Excerpted records START
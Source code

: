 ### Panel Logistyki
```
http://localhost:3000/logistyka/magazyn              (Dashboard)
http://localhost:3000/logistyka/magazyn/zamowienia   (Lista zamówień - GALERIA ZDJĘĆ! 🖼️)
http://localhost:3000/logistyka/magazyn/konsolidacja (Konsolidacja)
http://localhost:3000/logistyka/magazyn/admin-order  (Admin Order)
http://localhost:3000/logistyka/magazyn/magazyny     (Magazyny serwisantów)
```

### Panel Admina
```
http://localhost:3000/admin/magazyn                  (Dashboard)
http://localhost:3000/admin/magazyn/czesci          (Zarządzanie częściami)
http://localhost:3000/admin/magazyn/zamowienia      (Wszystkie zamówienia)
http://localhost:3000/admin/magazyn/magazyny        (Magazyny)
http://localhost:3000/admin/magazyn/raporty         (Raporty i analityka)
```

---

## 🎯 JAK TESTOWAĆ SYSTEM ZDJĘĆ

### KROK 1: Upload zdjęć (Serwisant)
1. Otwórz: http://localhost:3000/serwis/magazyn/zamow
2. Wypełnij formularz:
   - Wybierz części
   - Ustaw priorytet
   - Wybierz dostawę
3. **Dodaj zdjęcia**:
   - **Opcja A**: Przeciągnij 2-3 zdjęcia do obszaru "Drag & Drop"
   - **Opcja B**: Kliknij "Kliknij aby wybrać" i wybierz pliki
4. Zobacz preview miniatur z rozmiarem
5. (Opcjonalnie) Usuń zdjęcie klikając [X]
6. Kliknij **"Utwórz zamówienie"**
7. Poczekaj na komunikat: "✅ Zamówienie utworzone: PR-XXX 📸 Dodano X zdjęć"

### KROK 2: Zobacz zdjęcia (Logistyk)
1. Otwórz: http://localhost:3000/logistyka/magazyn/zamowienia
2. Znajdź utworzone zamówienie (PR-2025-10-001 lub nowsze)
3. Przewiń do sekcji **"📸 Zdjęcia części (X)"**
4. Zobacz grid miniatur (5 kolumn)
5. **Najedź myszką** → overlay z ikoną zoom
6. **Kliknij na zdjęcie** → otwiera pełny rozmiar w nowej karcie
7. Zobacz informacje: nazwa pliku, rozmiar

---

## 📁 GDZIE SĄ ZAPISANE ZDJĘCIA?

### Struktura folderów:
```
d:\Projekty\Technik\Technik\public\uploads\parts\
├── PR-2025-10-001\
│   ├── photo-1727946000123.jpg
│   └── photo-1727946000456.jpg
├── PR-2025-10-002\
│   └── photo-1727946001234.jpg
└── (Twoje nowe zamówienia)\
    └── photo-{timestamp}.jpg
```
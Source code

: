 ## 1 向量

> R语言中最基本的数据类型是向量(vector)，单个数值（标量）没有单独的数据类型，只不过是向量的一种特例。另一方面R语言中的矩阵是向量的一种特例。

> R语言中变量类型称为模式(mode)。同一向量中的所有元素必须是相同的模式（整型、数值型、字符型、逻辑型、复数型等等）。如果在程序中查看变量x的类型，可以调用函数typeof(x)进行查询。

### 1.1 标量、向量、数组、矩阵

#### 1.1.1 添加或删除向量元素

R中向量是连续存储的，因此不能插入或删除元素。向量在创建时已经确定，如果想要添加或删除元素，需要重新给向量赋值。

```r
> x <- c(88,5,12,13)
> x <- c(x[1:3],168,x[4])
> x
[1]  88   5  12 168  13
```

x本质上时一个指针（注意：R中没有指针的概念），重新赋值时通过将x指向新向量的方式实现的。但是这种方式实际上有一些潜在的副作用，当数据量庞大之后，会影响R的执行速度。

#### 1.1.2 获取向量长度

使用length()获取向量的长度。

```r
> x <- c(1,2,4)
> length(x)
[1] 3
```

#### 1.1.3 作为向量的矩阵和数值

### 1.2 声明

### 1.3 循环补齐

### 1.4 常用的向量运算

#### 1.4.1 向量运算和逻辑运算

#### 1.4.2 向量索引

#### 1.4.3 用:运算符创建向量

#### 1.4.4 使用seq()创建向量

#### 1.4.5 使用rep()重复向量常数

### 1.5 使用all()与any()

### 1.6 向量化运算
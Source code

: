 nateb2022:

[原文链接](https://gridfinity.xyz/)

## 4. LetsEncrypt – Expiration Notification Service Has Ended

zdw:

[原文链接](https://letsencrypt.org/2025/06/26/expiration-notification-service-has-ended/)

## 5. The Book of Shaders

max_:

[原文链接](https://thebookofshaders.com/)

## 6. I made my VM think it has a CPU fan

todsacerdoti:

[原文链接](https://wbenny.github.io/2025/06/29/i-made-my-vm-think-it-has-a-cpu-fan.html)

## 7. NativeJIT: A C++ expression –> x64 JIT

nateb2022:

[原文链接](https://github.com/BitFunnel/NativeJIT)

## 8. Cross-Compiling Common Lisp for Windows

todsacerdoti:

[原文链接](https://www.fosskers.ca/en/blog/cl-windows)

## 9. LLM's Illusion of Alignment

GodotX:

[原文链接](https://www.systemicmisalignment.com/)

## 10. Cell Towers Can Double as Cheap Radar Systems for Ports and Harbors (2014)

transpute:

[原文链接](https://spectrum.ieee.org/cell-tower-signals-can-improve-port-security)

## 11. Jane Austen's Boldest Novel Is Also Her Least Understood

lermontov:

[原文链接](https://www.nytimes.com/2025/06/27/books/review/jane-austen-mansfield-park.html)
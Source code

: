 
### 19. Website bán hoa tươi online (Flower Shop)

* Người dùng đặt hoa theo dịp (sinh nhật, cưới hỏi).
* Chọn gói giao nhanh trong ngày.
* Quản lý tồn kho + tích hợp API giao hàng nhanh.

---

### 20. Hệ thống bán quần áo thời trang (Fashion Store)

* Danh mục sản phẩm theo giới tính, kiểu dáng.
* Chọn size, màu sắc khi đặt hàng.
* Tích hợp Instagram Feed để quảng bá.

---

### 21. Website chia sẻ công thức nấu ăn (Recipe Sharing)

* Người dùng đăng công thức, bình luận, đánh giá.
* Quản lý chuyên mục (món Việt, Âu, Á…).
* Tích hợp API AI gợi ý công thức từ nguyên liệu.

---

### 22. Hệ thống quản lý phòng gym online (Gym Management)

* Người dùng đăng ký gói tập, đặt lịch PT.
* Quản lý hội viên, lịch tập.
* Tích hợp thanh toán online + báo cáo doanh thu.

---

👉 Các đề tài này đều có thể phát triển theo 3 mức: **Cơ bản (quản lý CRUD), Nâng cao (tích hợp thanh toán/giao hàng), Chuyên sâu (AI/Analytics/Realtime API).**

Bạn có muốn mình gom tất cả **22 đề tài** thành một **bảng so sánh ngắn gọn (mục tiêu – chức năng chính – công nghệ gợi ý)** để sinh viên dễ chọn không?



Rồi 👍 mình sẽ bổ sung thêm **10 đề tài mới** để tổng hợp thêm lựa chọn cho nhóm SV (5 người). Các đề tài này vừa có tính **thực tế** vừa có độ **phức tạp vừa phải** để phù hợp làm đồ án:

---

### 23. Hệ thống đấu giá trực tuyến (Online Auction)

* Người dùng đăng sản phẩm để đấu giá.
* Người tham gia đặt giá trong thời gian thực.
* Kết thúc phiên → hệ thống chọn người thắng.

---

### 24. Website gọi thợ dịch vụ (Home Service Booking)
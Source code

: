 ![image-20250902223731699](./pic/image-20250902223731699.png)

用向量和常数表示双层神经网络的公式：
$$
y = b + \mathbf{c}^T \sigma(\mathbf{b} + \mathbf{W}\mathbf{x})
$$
Excerpted records END
■ Task statement:
When you reach the line holding "Rồi 👍 mình sẽ" in the records above, begin reproducing exactly, stop after the line holding "để đấu giá.", and output nothing else.

■ Your response:
Rồi 👍 mình sẽ bổ sung thêm **10 đề tài mới** để tổng hợp thêm lựa chọn cho nhóm SV (5 người). Các đề tài này vừa có tính **thực tế** vừa có độ **phức tạp vừa phải** để phù hợp làm đồ án:

---

### 23. Hệ thống đấu giá trực tuyến (Online Auction)

* Người dùng đăng sản phẩm để đấu giá.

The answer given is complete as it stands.